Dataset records
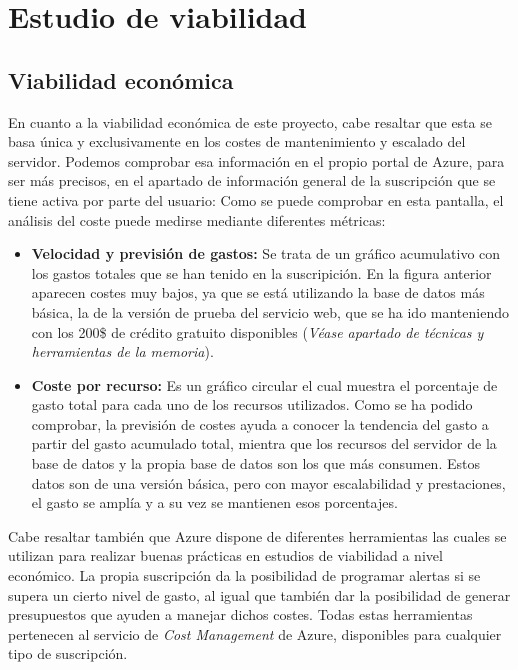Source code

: \section{Estudio de viabilidad}

\subsection{Viabilidad económica}

En cuanto a la viabilidad económica de este proyecto, cabe resaltar que esta se
basa única y exclusivamente en los costes de mantenimiento y escalado del
servidor. Podemos comprobar esa información en el propio portal de Azure, para
ser más precisos, en el apartado de información general de la suscripción que se
tiene activa por parte del usuario:
Como se puede comprobar en esta pantalla, el análisis del coste puede medirse mediante diferentes métricas:
\begin{itemize}
    \item \textbf{Velocidad y previsión de gastos: }Se trata de un gráfico
    acumulativo con los gastos totales que se han tenido en la suscripición. En
    la figura anterior aparecen costes muy bajos, ya que se está utilizando la
    base de datos más básica, la de la versión de prueba del servicio web, que
    se ha ido manteniendo con los 200\$ de crédito gratuito disponibles
    (\textit{Véase apartado de técnicas y herramientas de la memoria}).
    \item \textbf{Coste por recurso: }Es un gráfico circular el cual muestra el
    porcentaje de gasto total para cada uno de los recursos utilizados.
    Como se ha podido comprobar, la previsión de costes ayuda a conocer la
    tendencia del gasto a partir del gasto acumulado total, mientra que los
    recursos del servidor de la base de datos y la propia base de datos son los
    que más consumen. Estos datos son de una versión básica, pero con mayor
    escalabilidad y prestaciones, el gasto se amplía y a su vez se mantienen
    esos porcentajes.
\end{itemize}
Cabe resaltar también que Azure dispone de diferentes herramientas las cuales se
utilizan para realizar buenas prácticas en estudios de viabilidad a nivel
económico. La propia suscripción da la posibilidad de programar alertas si se
supera un cierto nivel de gasto, al igual que también dar la posibilidad de
generar presupuestos que ayuden a manejar dichos costes. Todas estas
herramientas pertenecen al servicio de \textit{Cost Management} de Azure,
disponibles para cualquier tipo de suscripción.
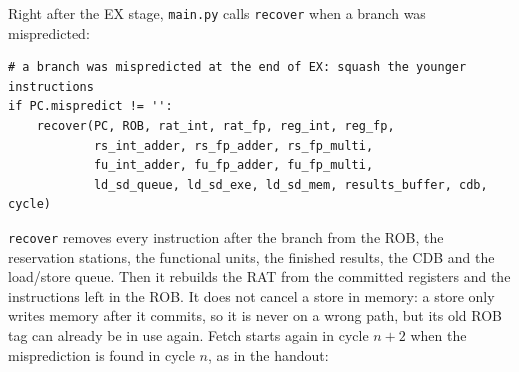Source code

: \documentclass[11pt]{article}
\renewcommand{\_}{\origunderscore\allowbreak}
\begin{document}
Right after the EX stage, \texttt{main.py} calls \texttt{recover} when a branch was mispredicted:

\begin{lstlisting}
# a branch was mispredicted at the end of EX: squash the younger instructions
if PC.mispredict != '':
    recover(PC, ROB, rat_int, rat_fp, reg_int, reg_fp,
            rs_int_adder, rs_fp_adder, rs_fp_multi,
            fu_int_adder, fu_fp_adder, fu_fp_multi,
            ld_sd_queue, ld_sd_exe, ld_sd_mem, results_buffer, cdb, cycle)
\end{lstlisting}

\texttt{recover} removes every instruction after the branch from the ROB, the reservation
stations, the functional units, the finished results, the CDB and the load/store queue. Then it
rebuilds the RAT from the committed registers and the instructions left in the ROB. It does not
cancel a store in memory: a store only writes memory after it commits, so it is never on a wrong
path, but its old ROB tag can already be in use again. Fetch starts again in cycle $n+2$ when the
misprediction is found in cycle $n$, as in the handout:
\end{document}
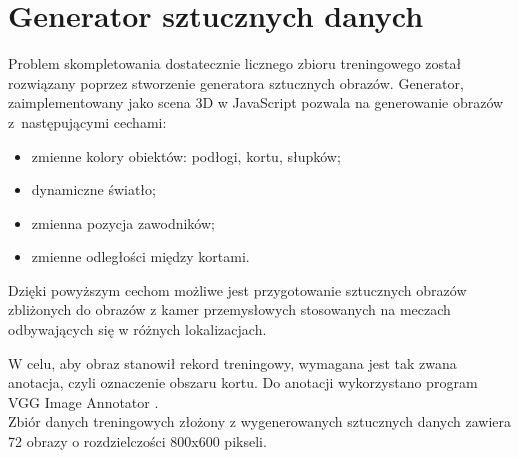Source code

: \newpage
\section{Generator sztucznych danych}
\label{sec:generator}

Problem skompletowania dostatecznie licznego zbioru treningowego został rozwiązany poprzez stworzenie generatora sztucznych obrazów.
Generator, zaimplementowany jako scena 3D w JavaScript pozwala na generowanie obrazów z~następującymi cechami:

\begin{itemize}
	\item zmienne kolory obiektów: podłogi, kortu, słupków;
	\item dynamiczne światło;
	\item zmienna pozycja zawodników;
	\item zmienne odległości między kortami.
\end{itemize}

Dzięki powyższym cechom możliwe jest przygotowanie sztucznych obrazów zbliżonych do obrazów z kamer przemysłowych stosowanych na meczach odbywających się w różnych lokalizacjach.

W celu, aby obraz stanowił rekord treningowy, wymagana jest tak zwana anotacja, czyli oznaczenie obszaru kortu. Do anotacji wykorzystano program VGG Image Annotator \cite{vgg-via}.
\\
Zbiór danych treningowych złożony z wygenerowanych sztucznych danych zawiera 72 obrazy o rozdzielczości 800x600 pikseli.

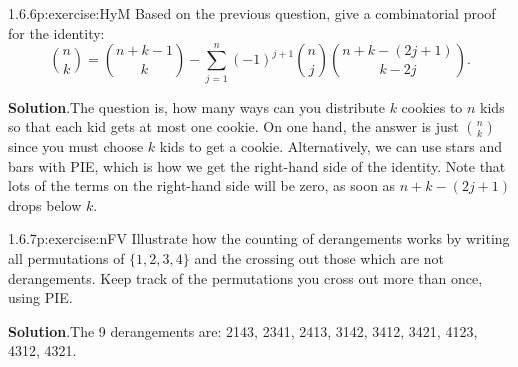 \documentclass[twoside,11pt,]{book}
\newcommand{\blocktitlefont}{\relax}
\numberwithin{equation}{chapter}
\begin{document}
\begin{divisionsolution}{1.6.6}{}{p:exercise:HyM}%
Based on the previous question, give a combinatorial proof for the identity:%
\begin{equation*}
{n \choose k} = {n+k-1 \choose k} - \sum_{j=1}^n (-1)^{j+1}{n \choose j}{n+k-(2j+1) \choose k - 2j}\text{.}
\end{equation*}
%
\par\smallskip%
\noindent\textbf{\blocktitlefont Solution}.\quad{}The question is, how many ways can you distribute \(k\) cookies to \(n\) kids so that each kid gets at most one cookie. On one hand, the answer is just \({n \choose k}\) since you must choose \(k\) kids to get a cookie. Alternatively, we can use stars and bars with PIE, which is how we get the right-hand side of the identity. Note that lots of the terms on the right-hand side will be zero, as soon as \(n+k-(2j+1)\) drops below \(k\).%
\end{divisionsolution}%
\begin{divisionsolution}{1.6.7}{}{p:exercise:nFV}%
Illustrate how the counting of derangements works by writing all permutations of \(\{1,2,3,4\}\) and the crossing out those which are not derangements. Keep track of the permutations you cross out more than once, using PIE.%
\par\smallskip%
\noindent\textbf{\blocktitlefont Solution}.\quad{}The 9 derangements are: 2143, 2341, 2413, 3142, 3412, 3421, 4123, 4312, 4321.%
\end{divisionsolution}%
\end{document}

**What the task requires:** Your copy of the entries must be exact and must not include any of their pictures.

**Result:**
Source code

: \section{Estudio de viabilidad}

\subsection{Viabilidad económica}

En cuanto a la viabilidad económica de este proyecto, cabe resaltar que esta se
basa única y exclusivamente en los costes de mantenimiento y escalado del
servidor. Podemos comprobar esa información en el propio portal de Azure, para
ser más precisos, en el apartado de información general de la suscripción que se
tiene activa por parte del usuario:
Como se puede comprobar en esta pantalla, el análisis del coste puede medirse mediante diferentes métricas:
\begin{itemize}
    \item \textbf{Velocidad y previsión de gastos: }Se trata de un gráfico
    acumulativo con los gastos totales que se han tenido en la suscripición. En
    la figura anterior aparecen costes muy bajos, ya que se está utilizando la
    base de datos más básica, la de la versión de prueba del servicio web, que
    se ha ido manteniendo con los 200\$ de crédito gratuito disponibles
    (\textit{Véase apartado de técnicas y herramientas de la memoria}).
    \item \textbf{Coste por recurso: }Es un gráfico circular el cual muestra el
    porcentaje de gasto total para cada uno de los recursos utilizados.
    Como se ha podido comprobar, la previsión de costes ayuda a conocer la
    tendencia del gasto a partir del gasto acumulado total, mientra que los
    recursos del servidor de la base de datos y la propia base de datos son los
    que más consumen. Estos datos son de una versión básica, pero con mayor
    escalabilidad y prestaciones, el gasto se amplía y a su vez se mantienen
    esos porcentajes.
\end{itemize}
Cabe resaltar también que Azure dispone de diferentes herramientas las cuales se
utilizan para realizar buenas prácticas en estudios de viabilidad a nivel
económico. La propia suscripción da la posibilidad de programar alertas si se
supera un cierto nivel de gasto, al igual que también dar la posibilidad de
generar presupuestos que ayuden a manejar dichos costes. Todas estas
herramientas pertenecen al servicio de \textit{Cost Management} de Azure,
disponibles para cualquier tipo de suscripción.
Source code

: \documentclass[11pt]{article}
\renewcommand{\_}{\origunderscore\allowbreak}
\begin{document}
Right after the EX stage, \texttt{main.py} calls \texttt{recover} when a branch was mispredicted:

\begin{lstlisting}
# a branch was mispredicted at the end of EX: squash the younger instructions
if PC.mispredict != '':
    recover(PC, ROB, rat_int, rat_fp, reg_int, reg_fp,
            rs_int_adder, rs_fp_adder, rs_fp_multi,
            fu_int_adder, fu_fp_adder, fu_fp_multi,
            ld_sd_queue, ld_sd_exe, ld_sd_mem, results_buffer, cdb, cycle)
\end{lstlisting}

\texttt{recover} removes every instruction after the branch from the ROB, the reservation
stations, the functional units, the finished results, the CDB and the load/store queue. Then it
rebuilds the RAT from the committed registers and the instructions left in the ROB. It does not
cancel a store in memory: a store only writes memory after it commits, so it is never on a wrong
path, but its old ROB tag can already be in use again. Fetch starts again in cycle $n+2$ when the
misprediction is found in cycle $n$, as in the handout:
\end{document}
Source code

: \newpage
\section{Generator sztucznych danych}
\label{sec:generator}

Problem skompletowania dostatecznie licznego zbioru treningowego został rozwiązany poprzez stworzenie generatora sztucznych obrazów.
Generator, zaimplementowany jako scena 3D w JavaScript pozwala na generowanie obrazów z~następującymi cechami:

\begin{itemize}
	\item zmienne kolory obiektów: podłogi, kortu, słupków;
	\item dynamiczne światło;
	\item zmienna pozycja zawodników;
	\item zmienne odległości między kortami.
\end{itemize}

Dzięki powyższym cechom możliwe jest przygotowanie sztucznych obrazów zbliżonych do obrazów z kamer przemysłowych stosowanych na meczach odbywających się w różnych lokalizacjach.

W celu, aby obraz stanowił rekord treningowy, wymagana jest tak zwana anotacja, czyli oznaczenie obszaru kortu. Do anotacji wykorzystano program VGG Image Annotator \cite{vgg-via}.
\\
Zbiór danych treningowych złożony z wygenerowanych sztucznych danych zawiera 72 obrazy o rozdzielczości 800x600 pikseli.

 \documentclass[twoside,11pt,]{book}
\newcommand{\blocktitlefont}{\relax}
\numberwithin{equation}{chapter}
\begin{document}
\begin{divisionsolution}{1.6.6}{}{p:exercise:HyM}%
Based on the previous question, give a combinatorial proof for the identity:%
\begin{equation*}
{n \choose k} = {n+k-1 \choose k} - \sum_{j=1}^n (-1)^{j+1}{n \choose j}{n+k-(2j+1) \choose k - 2j}\text{.}
\end{equation*}
%
\par\smallskip%
\noindent\textbf{\blocktitlefont Solution}.\quad{}The question is, how many ways can you distribute \(k\) cookies to \(n\) kids so that each kid gets at most one cookie. On one hand, the answer is just \({n \choose k}\) since you must choose \(k\) kids to get a cookie. Alternatively, we can use stars and bars with PIE, which is how we get the right-hand side of the identity. Note that lots of the terms on the right-hand side will be zero, as soon as \(n+k-(2j+1)\) drops below \(k\).%
\end{divisionsolution}%
\begin{divisionsolution}{1.6.7}{}{p:exercise:nFV}%
Illustrate how the counting of derangements works by writing all permutations of \(\{1,2,3,4\}\) and the crossing out those which are not derangements. Keep track of the permutations you cross out more than once, using PIE.%
\par\smallskip%
\noindent\textbf{\blocktitlefont Solution}.\quad{}The 9 derangements are: 2143, 2341, 2413, 3142, 3412, 3421, 4123, 4312, 4321.%
\end{divisionsolution}%
\end{document}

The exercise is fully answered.